*** Exercise input

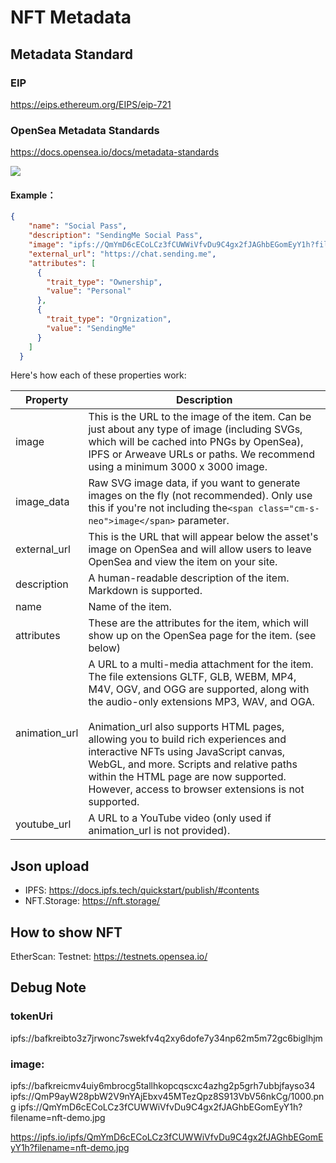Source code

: # NFT Metadata

## Metadata Standard

### EIP

https://eips.ethereum.org/EIPS/eip-721

### OpenSea Metadata Standards

https://docs.opensea.io/docs/metadata-standards

![](https://files.readme.io/8357ffd-nft-metadata.png)

#### Example：

```json
{
    "name": "Social Pass",
    "description": "SendingMe Social Pass",
    "image": "ipfs://QmYmD6cECoLCz3fCUWWiVfvDu9C4gx2fJAGhbEGomEyY1h?filename=nft-demo.jpg",
    "external_url": "https://chat.sending.me",
    "attributes": [
      {
        "trait_type": "Ownership",
        "value": "Personal"
      },
      {
        "trait_type": "Orgnization",
        "value": "SendingMe"
      }
    ]
  }
```

Here's how each of these properties work:


| Property      | Description                                                                                                                                                                                                                                                                                                                                                                                                                                                          |
| --------------- | ---------------------------------------------------------------------------------------------------------------------------------------------------------------------------------------------------------------------------------------------------------------------------------------------------------------------------------------------------------------------------------------------------------------------------------------------------------------------- |
| image         | This is the URL to the image of the item. Can be just about any type of image (including SVGs, which will be cached into PNGs by OpenSea), IPFS or Arweave URLs or paths. We recommend using a minimum 3000 x 3000 image.                                                                                                                                                                                                                                            |
| image_data    | Raw SVG image data, if you want to generate images on the fly (not recommended). Only use this if you're not including the`<span class="cm-s-neo">image</span>` parameter.                                                                                                                                                                                                                                                                                           |
| external_url  | This is the URL that will appear below the asset's image on OpenSea and will allow users to leave OpenSea and view the item on your site.                                                                                                                                                                                                                                                                                                                            |
| description   | A human-readable description of the item. Markdown is supported.                                                                                                                                                                                                                                                                                                                                                                                                     |
| name          | Name of the item.                                                                                                                                                                                                                                                                                                                                                                                                                                                    |
| attributes    | These are the attributes for the item, which will show up on the OpenSea page for the item. (see below)                                                                                                                                                                                                                                                                                                                                                              |
| animation_url | A URL to a multi-media attachment for the item. The file extensions GLTF, GLB, WEBM, MP4, M4V, OGV, and OGG are supported, along with the audio-only extensions MP3, WAV, and OGA.<br/><br/>Animation_url also supports HTML pages, allowing you to build rich experiences and interactive NFTs using JavaScript canvas, WebGL, and more. Scripts and relative paths within the HTML page are now supported. However, access to browser extensions is not supported. |
| youtube_url   | A URL to a YouTube video (only used if animation_url is not provided).                                                                                                                                                                                                                                                                                                                                                                                               |

## Json upload

- IPFS: https://docs.ipfs.tech/quickstart/publish/#contents
- NFT.Storage: https://nft.storage/

## How to show NFT

EtherScan:
Testnet: https://testnets.opensea.io/

## Debug Note

### tokenUri

ipfs://bafkreibto3z7jrwonc7swekfv4q2xy6dofe7y34np62m5m72gc6biglhjm

### image:

ipfs://bafkreicmv4uiy6mbrocg5tallhkopcqscxc4azhg2p5grh7ubbjfayso34
ipfs://QmP9ayW28pbW2V9nYAjEbxv45MTezQpz8S913VbV56nkCg/1000.png
ipfs://QmYmD6cECoLCz3fCUWWiVfvDu9C4gx2fJAGhbEGomEyY1h?filename=nft-demo.jpg

https://ipfs.io/ipfs/QmYmD6cECoLCz3fCUWWiVfvDu9C4gx2fJAGhbEGomEyY1h?filename=nft-demo.jpg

******

* [Required action]: Print the data above exactly, from its first line to the line bearing "to the image" inclusive, and keep pictures out of the result.

* [Exercise answer]:
Source code

: # NFT Metadata

## Metadata Standard

### EIP

https://eips.ethereum.org/EIPS/eip-721

### OpenSea Metadata Standards

https://docs.opensea.io/docs/metadata-standards

![](https://files.readme.io/8357ffd-nft-metadata.png)

#### Example：

```json
{
    "name": "Social Pass",
    "description": "SendingMe Social Pass",
    "image": "ipfs://QmYmD6cECoLCz3fCUWWiVfvDu9C4gx2fJAGhbEGomEyY1h?filename=nft-demo.jpg",
    "external_url": "https://chat.sending.me",
    "attributes": [
      {
        "trait_type": "Ownership",
        "value": "Personal"
      },
      {
        "trait_type": "Orgnization",
        "value": "SendingMe"
      }
    ]
  }
```

Here's how each of these properties work:


| Property      | Description                                                                                                                                                                                                                                                                                                                                                                                                                                                          |
| --------------- | ---------------------------------------------------------------------------------------------------------------------------------------------------------------------------------------------------------------------------------------------------------------------------------------------------------------------------------------------------------------------------------------------------------------------------------------------------------------------- |
| image         | This is the URL to the image of the item. Can be just about any type of image (including SVGs, which will be cached into PNGs by OpenSea), IPFS or Arweave URLs or paths. We recommend using a minimum 3000 x 3000 image.                                                                                                                                                                                                                                            |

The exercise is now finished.